Material provided |
━━━━━━

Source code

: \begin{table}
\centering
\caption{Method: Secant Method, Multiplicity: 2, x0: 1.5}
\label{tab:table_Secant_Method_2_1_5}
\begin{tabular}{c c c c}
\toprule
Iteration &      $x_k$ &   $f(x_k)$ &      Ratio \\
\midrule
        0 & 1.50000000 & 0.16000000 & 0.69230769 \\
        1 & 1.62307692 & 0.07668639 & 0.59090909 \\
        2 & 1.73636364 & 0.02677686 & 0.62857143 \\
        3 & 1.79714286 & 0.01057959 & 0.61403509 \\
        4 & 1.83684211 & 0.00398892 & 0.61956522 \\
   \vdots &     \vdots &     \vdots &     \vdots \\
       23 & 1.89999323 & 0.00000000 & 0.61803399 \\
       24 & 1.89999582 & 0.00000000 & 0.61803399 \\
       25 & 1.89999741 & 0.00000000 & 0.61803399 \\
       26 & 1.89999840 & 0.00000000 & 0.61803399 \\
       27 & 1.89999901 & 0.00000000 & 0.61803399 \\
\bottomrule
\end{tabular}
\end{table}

━━━━━━

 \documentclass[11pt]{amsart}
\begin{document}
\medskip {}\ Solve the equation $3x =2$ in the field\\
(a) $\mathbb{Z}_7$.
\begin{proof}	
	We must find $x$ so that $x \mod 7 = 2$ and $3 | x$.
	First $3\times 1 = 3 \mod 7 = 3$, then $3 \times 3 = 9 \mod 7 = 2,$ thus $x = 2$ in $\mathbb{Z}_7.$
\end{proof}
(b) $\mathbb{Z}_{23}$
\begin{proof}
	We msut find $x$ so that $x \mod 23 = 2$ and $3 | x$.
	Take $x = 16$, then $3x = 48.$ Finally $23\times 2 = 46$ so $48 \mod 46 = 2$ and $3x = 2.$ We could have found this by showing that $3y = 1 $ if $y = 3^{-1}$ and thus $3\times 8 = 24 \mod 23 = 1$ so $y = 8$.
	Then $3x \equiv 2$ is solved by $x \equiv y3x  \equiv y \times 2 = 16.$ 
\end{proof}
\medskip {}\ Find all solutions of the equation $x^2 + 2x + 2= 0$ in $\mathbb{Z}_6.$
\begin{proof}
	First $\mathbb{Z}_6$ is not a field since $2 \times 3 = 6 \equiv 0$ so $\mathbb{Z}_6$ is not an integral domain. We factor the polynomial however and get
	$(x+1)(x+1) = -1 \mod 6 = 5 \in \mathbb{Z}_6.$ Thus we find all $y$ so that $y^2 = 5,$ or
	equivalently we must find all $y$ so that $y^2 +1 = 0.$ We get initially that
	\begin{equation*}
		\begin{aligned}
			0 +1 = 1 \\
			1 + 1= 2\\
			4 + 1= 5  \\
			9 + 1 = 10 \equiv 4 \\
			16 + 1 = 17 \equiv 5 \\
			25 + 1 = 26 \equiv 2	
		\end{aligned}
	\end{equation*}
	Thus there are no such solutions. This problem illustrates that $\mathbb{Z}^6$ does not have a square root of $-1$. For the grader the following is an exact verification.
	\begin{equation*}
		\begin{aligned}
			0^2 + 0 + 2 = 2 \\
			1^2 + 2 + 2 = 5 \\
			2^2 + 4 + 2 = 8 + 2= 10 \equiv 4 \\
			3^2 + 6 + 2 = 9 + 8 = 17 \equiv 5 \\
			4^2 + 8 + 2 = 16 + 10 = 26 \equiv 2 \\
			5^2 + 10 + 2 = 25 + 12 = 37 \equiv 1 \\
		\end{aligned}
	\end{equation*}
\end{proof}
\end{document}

━━━━━━

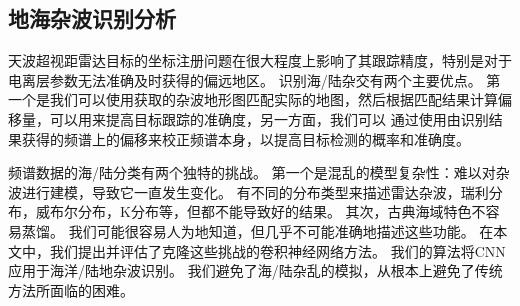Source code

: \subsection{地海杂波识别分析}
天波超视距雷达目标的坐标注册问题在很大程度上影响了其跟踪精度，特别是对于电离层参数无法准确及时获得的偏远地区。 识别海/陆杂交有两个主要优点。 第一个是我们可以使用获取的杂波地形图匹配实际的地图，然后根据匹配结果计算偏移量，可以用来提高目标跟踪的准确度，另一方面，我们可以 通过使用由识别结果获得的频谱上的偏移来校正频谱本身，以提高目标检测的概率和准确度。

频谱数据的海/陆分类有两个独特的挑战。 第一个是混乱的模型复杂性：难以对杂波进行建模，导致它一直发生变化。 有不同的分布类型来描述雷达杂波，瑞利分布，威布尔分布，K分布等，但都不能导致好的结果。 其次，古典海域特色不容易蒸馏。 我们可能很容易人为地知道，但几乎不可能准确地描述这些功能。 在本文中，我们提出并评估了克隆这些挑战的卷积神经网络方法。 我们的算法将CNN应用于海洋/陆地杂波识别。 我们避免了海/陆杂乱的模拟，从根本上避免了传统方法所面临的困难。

━━━━━━

Your task | In the data above, start at the line that has "We must find $x$", stop after the line that has "We msut find", and print every line in between exactly as it stands.

Expected answer |
	We must find $x$ so that $x \mod 7 = 2$ and $3 | x$.
	First $3\times 1 = 3 \mod 7 = 3$, then $3 \times 3 = 9 \mod 7 = 2,$ thus $x = 2$ in $\mathbb{Z}_7.$
\end{proof}
(b) $\mathbb{Z}_{23}$
\begin{proof}
	We msut find $x$ so that $x \mod 23 = 2$ and $3 | x$.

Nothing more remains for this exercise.